## Records for the exercise
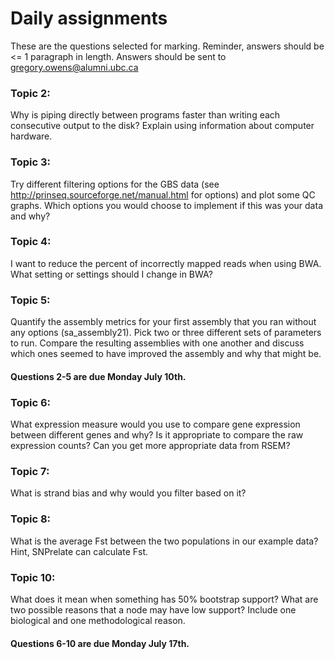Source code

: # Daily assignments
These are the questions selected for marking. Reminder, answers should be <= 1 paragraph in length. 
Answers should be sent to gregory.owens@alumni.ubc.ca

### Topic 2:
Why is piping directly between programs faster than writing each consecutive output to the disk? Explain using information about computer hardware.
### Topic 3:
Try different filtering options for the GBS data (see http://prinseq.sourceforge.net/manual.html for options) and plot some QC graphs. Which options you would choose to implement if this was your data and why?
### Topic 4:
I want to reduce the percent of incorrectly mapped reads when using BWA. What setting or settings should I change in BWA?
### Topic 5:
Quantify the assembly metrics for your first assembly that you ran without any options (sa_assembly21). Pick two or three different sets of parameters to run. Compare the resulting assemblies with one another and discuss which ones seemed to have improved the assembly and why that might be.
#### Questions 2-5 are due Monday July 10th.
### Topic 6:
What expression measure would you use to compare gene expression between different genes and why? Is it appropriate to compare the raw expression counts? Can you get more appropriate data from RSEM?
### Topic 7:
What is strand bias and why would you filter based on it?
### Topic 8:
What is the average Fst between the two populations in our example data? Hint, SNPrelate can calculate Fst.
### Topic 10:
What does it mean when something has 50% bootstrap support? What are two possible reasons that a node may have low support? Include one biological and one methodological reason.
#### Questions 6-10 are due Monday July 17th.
--
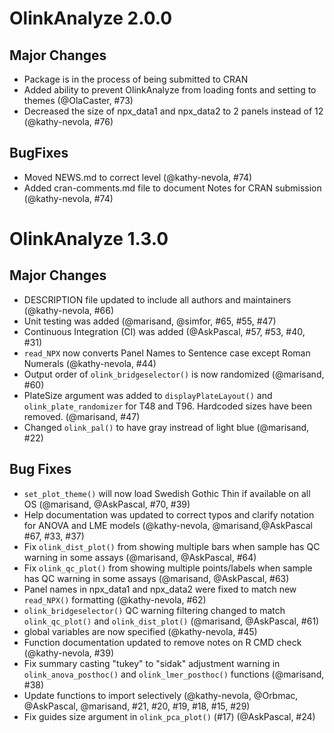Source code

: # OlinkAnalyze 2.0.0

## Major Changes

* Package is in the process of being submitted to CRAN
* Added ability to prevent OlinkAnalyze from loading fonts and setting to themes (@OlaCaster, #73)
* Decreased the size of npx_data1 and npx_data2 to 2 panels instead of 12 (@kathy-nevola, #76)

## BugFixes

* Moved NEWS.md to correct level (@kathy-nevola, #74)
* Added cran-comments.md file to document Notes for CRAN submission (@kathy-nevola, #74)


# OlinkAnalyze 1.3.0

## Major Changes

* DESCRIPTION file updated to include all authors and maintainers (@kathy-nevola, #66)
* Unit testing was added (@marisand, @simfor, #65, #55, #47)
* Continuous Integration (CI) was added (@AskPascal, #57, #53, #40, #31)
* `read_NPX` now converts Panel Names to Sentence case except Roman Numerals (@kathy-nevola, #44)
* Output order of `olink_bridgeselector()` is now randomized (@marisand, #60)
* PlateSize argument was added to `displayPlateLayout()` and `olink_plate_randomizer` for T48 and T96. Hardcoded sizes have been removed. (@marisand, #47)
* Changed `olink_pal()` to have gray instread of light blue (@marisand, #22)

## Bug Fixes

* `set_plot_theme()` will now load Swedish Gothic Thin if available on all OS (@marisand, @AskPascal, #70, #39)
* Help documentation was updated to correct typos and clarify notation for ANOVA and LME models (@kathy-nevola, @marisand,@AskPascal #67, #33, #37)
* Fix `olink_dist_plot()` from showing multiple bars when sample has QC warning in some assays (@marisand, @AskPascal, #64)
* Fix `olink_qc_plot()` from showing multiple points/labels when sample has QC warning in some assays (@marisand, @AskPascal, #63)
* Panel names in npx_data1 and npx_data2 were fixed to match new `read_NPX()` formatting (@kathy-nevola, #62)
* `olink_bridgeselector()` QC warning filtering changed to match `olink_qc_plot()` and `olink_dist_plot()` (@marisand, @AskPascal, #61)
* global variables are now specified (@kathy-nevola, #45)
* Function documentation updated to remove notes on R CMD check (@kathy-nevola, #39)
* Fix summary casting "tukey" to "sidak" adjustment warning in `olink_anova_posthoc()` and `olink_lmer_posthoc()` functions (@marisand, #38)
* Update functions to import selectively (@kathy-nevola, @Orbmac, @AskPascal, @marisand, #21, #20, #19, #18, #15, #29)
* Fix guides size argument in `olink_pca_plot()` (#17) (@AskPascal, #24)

## How to complete this task
The answer must consist of each line from the data that includes the string "July".

## Task solution
#### Questions 2-5 are due Monday July 10th.
#### Questions 6-10 are due Monday July 17th.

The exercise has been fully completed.